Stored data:
[Start of section]
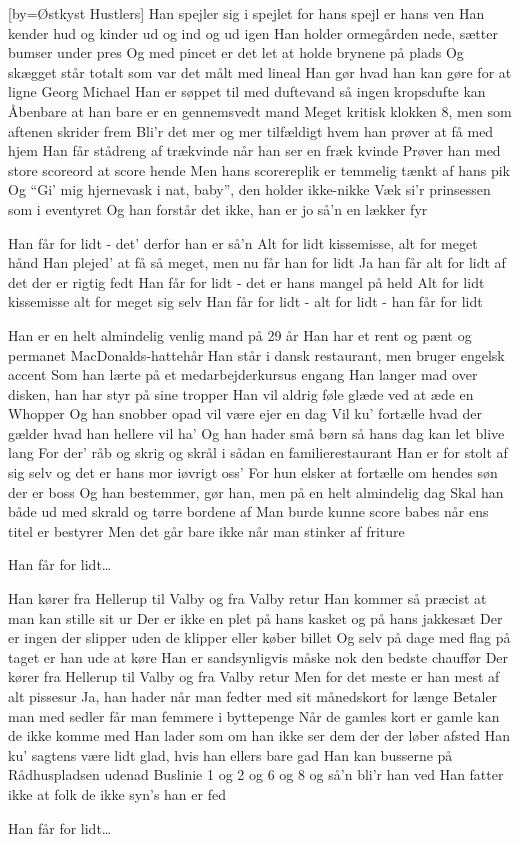 [by={Østkyst Hustlers}]
\beginverse
Han spejler sig i spejlet for hans spejl er hans ven
Han kender hud og kinder ud og ind og ud igen
Han holder ormegården nede, sætter bumser under pres
Og med pincet er det let at holde brynene på plads
Og skægget står totalt som var det målt med lineal
Han gør hvad han kan gøre for at ligne Georg Michael
Han er søppet til med duftevand så ingen kropsdufte kan
Åbenbare at han bare er en gennemsvedt mand
Meget kritisk klokken 8, men som aftenen skrider frem
Bli'r det mer og mer tilfældigt hvem han prøver at få med hjem
Han får stådreng af trækvinde når han ser en fræk kvinde
Prøver han med store scoreord at score hende
Men hans scorereplik er temmelig tænkt af hans pik
Og ``Gi' mig hjernevask i nat, baby'', den holder ikke-nikke
Væk si'r prinsessen som i eventyret
Og han forstår det ikke, han er jo så'n en lækker fyr
\endverse

\beginchorus
Han får for lidt - det' derfor han er så'n
Alt for lidt kissemisse, alt for meget hånd
Han plejed' at få så meget, men nu får han for lidt
Ja han får alt for lidt af det der er rigtig fedt
Han får for lidt - det er hans mangel på held
Alt for lidt kissemisse alt for meget sig selv
Han får for lidt - alt for lidt - han får for lidt
\endchorus

\beginverse
Han er en helt almindelig venlig mand på 29 år
Han har et rent og pænt og permanet MacDonalds-hattehår
Han står i dansk restaurant, men bruger engelsk accent
Som han lærte på et medarbejderkursus engang
Han langer mad over disken, han har styr på sine tropper
Han vil aldrig føle glæde ved at æde en Whopper
Og han snobber opad vil være ejer en dag
Vil ku' fortælle hvad der gælder hvad han hellere vil ha'
Og han hader små børn så hans dag kan let blive lang
For der' råb og skrig og skrål i sådan en familierestaurant
Han er for stolt af sig selv og det er hans mor iøvrigt oss'
For hun elsker at fortælle om hendes søn der er boss
Og han bestemmer, gør han, men på en helt almindelig dag
Skal han både ud med skrald og tørre bordene af
Man burde kunne score babes når ens titel er bestyrer
Men det går bare ikke når man stinker af friture
\endverse

\beginchorus
Han får for lidt\dots
\endchorus

\beginverse
Han kører fra Hellerup til Valby og fra Valby retur
Han kommer så præcist at man kan stille sit ur
Der er ikke en plet på hans kasket og på hans jakkesæt
Der er ingen der slipper uden de klipper eller køber billet
Og selv på dage med flag på taget er han ude at køre
Han er sandsynligvis måske nok den bedste chauffør
Der kører fra Hellerup til Valby og fra Valby retur
Men for det meste er han mest af alt pissesur
Ja, han hader når man fedter med sit månedskort for længe
Betaler man med sedler får man femmere i byttepenge
Når de gamles kort er gamle kan de ikke komme med
Han lader som om han ikke ser dem der der løber afsted
Han ku' sagtens være lidt glad, hvis han ellers bare gad
Han kan busserne på Rådhuspladsen udenad
Buslinie 1 og 2 og 6 og 8 og så'n bli'r han ved
Han fatter ikke at folk de ikke syn's han er fed
\endverse

\beginchorus
Han får for lidt\dots
\endchorus
\endsong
[End of section]
EXERCISE DETAILS: Reply with the number of lines in the data above that contain "kører", and with nothing else.

RESPONSE TO THIS TASK: 2